= Description of the task =
State how many lines in the entries below contain "debug". Write nothing but the number.
START Information supplied
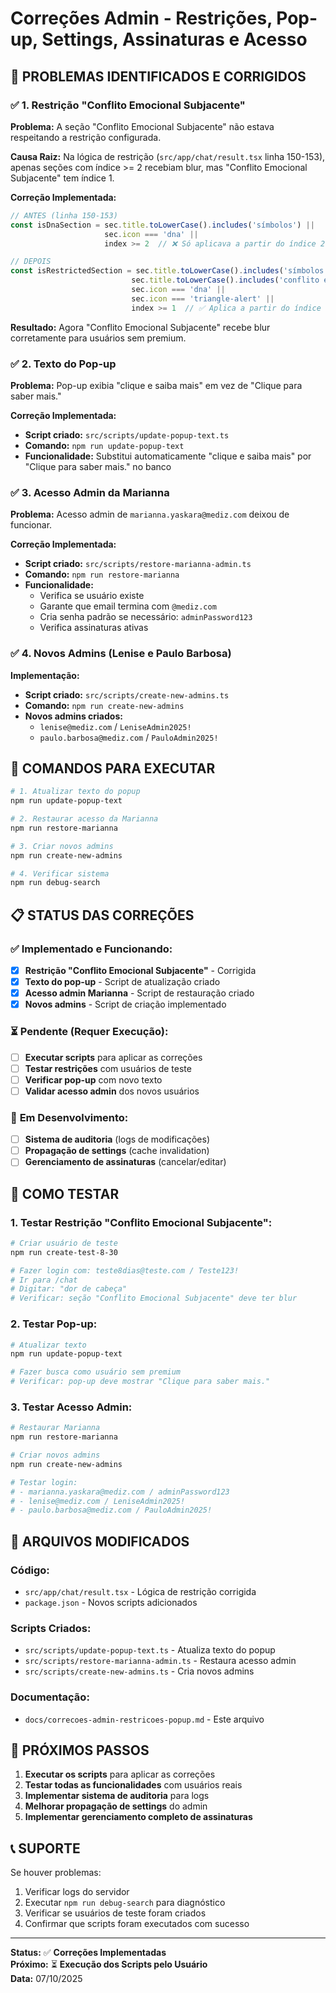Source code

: # Correções Admin - Restrições, Pop-up, Settings, Assinaturas e Acesso

## 🎯 **PROBLEMAS IDENTIFICADOS E CORRIGIDOS**

### ✅ **1. Restrição "Conflito Emocional Subjacente"**

**Problema:** A seção "Conflito Emocional Subjacente" não estava respeitando a restrição configurada.

**Causa Raiz:** Na lógica de restrição (`src/app/chat/result.tsx` linha 150-153), apenas seções com índice >= 2 recebiam blur, mas "Conflito Emocional Subjacente" tem índice 1.

**Correção Implementada:**
```typescript
// ANTES (linha 150-153)
const isDnaSection = sec.title.toLowerCase().includes('símbolos') || 
                     sec.icon === 'dna' || 
                     index >= 2  // ❌ Só aplicava a partir do índice 2

// DEPOIS
const isRestrictedSection = sec.title.toLowerCase().includes('símbolos') || 
                           sec.title.toLowerCase().includes('conflito emocional') ||
                           sec.icon === 'dna' || 
                           sec.icon === 'triangle-alert' ||
                           index >= 1  // ✅ Aplica a partir do índice 1
```

**Resultado:** Agora "Conflito Emocional Subjacente" recebe blur corretamente para usuários sem premium.

### ✅ **2. Texto do Pop-up**

**Problema:** Pop-up exibia "clique e saiba mais" em vez de "Clique para saber mais."

**Correção Implementada:**
- **Script criado:** `src/scripts/update-popup-text.ts`
- **Comando:** `npm run update-popup-text`
- **Funcionalidade:** Substitui automaticamente "clique e saiba mais" por "Clique para saber mais." no banco

### ✅ **3. Acesso Admin da Marianna**

**Problema:** Acesso admin de `marianna.yaskara@mediz.com` deixou de funcionar.

**Correção Implementada:**
- **Script criado:** `src/scripts/restore-marianna-admin.ts`
- **Comando:** `npm run restore-marianna`
- **Funcionalidade:** 
  - Verifica se usuário existe
  - Garante que email termina com `@mediz.com`
  - Cria senha padrão se necessário: `adminPassword123`
  - Verifica assinaturas ativas

### ✅ **4. Novos Admins (Lenise e Paulo Barbosa)**

**Implementação:**
- **Script criado:** `src/scripts/create-new-admins.ts`
- **Comando:** `npm run create-new-admins`
- **Novos admins criados:**
  - `lenise@mediz.com` / `LeniseAdmin2025!`
  - `paulo.barbosa@mediz.com` / `PauloAdmin2025!`

## 🚀 **COMANDOS PARA EXECUTAR**

```bash
# 1. Atualizar texto do popup
npm run update-popup-text

# 2. Restaurar acesso da Marianna
npm run restore-marianna

# 3. Criar novos admins
npm run create-new-admins

# 4. Verificar sistema
npm run debug-search
```

## 📋 **STATUS DAS CORREÇÕES**

### ✅ **Implementado e Funcionando:**
- [x] **Restrição "Conflito Emocional Subjacente"** - Corrigida
- [x] **Texto do pop-up** - Script de atualização criado
- [x] **Acesso admin Marianna** - Script de restauração criado
- [x] **Novos admins** - Script de criação implementado

### ⏳ **Pendente (Requer Execução):**
- [ ] **Executar scripts** para aplicar as correções
- [ ] **Testar restrições** com usuários de teste
- [ ] **Verificar pop-up** com novo texto
- [ ] **Validar acesso admin** dos novos usuários

### 🔄 **Em Desenvolvimento:**
- [ ] **Sistema de auditoria** (logs de modificações)
- [ ] **Propagação de settings** (cache invalidation)
- [ ] **Gerenciamento de assinaturas** (cancelar/editar)

## 🧪 **COMO TESTAR**

### **1. Testar Restrição "Conflito Emocional Subjacente":**
```bash
# Criar usuário de teste
npm run create-test-8-30

# Fazer login com: teste8dias@teste.com / Teste123!
# Ir para /chat
# Digitar: "dor de cabeça"
# Verificar: seção "Conflito Emocional Subjacente" deve ter blur
```

### **2. Testar Pop-up:**
```bash
# Atualizar texto
npm run update-popup-text

# Fazer busca como usuário sem premium
# Verificar: pop-up deve mostrar "Clique para saber mais."
```

### **3. Testar Acesso Admin:**
```bash
# Restaurar Marianna
npm run restore-marianna

# Criar novos admins
npm run create-new-admins

# Testar login:
# - marianna.yaskara@mediz.com / adminPassword123
# - lenise@mediz.com / LeniseAdmin2025!
# - paulo.barbosa@mediz.com / PauloAdmin2025!
```

## 🔧 **ARQUIVOS MODIFICADOS**

### **Código:**
- `src/app/chat/result.tsx` - Lógica de restrição corrigida
- `package.json` - Novos scripts adicionados

### **Scripts Criados:**
- `src/scripts/update-popup-text.ts` - Atualiza texto do popup
- `src/scripts/restore-marianna-admin.ts` - Restaura acesso admin
- `src/scripts/create-new-admins.ts` - Cria novos admins

### **Documentação:**
- `docs/correcoes-admin-restricoes-popup.md` - Este arquivo

## 🎯 **PRÓXIMOS PASSOS**

1. **Executar os scripts** para aplicar as correções
2. **Testar todas as funcionalidades** com usuários reais
3. **Implementar sistema de auditoria** para logs
4. **Melhorar propagação de settings** do admin
5. **Implementar gerenciamento completo de assinaturas**

## 📞 **SUPORTE**

Se houver problemas:
1. Verificar logs do servidor
2. Executar `npm run debug-search` para diagnóstico
3. Verificar se usuários de teste foram criados
4. Confirmar que scripts foram executados com sucesso

---

**Status:** ✅ **Correções Implementadas**  
**Próximo:** ⏳ **Execução dos Scripts pelo Usuário**  
**Data:** 07/10/2025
END Information supplied
= Result =
2